WHAT TO PRODUCE: Work out how many lines of the listing hold "grandes", then state only that count.

TASK DATA:

::::::::::

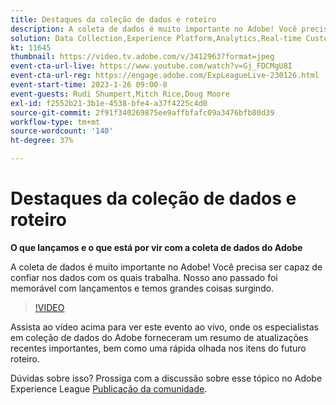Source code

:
 ```yaml
---
title: Destaques da coleção de dados e roteiro
description: A coleta de dados é muito importante no Adobe! Você precisa ser capaz de confiar nos dados com os quais trabalha. Nosso ano passado foi memorável com lançamentos e temos grandes coisas surgindo.
solution: Data Collection,Experience Platform,Analytics,Real-time Customer Data Platform,Customer Journey Analytics
kt: 11645
thumbnail: https://video.tv.adobe.com/v/3412963?format=jpeg
event-cta-url-live: https://www.youtube.com/watch?v=Gj_FDCMgU8I
event-cta-url-reg: https://engage.adobe.com/ExpLeagueLive-230126.html
event-start-time: 2023-1-26 09:00-8
event-guests: Rudi Shumpert,Mitch Rice,Doug Moore
exl-id: f2552b21-3b1e-4538-bfe4-a37f4225c4d0
source-git-commit: 2f91f340269875ee9affbfafc09a3476bfb80d39
workflow-type: tm+mt
source-wordcount: '140'
ht-degree: 37%

---
```


# Destaques da coleção de dados e roteiro

**O que lançamos e o que está por vir com a coleta de dados do Adobe**

A coleta de dados é muito importante no Adobe! Você precisa ser capaz de confiar nos dados com os quais trabalha. Nosso ano passado foi memorável com lançamentos e temos grandes coisas surgindo.

>[!VIDEO](https://video.tv.adobe.com/v/3412963/?quality=12&learn=on)

Assista ao vídeo acima para ver este evento ao vivo, onde os especialistas em coleção de dados do Adobe forneceram um resumo de atualizações recentes importantes, bem como uma rápida olhada nos itens do futuro roteiro.

Dúvidas sobre isso? Prossiga com a discussão sobre esse tópico no Adobe Experience League [Publicação da comunidade](https://experienceleaguecommunities.adobe.com/t5/adobe-experience-platform-launch/experience-league-live-post-session-discussion-data-collection/m-p/569923#M316).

::::::::::

ANSWER TO THIS TASK: 2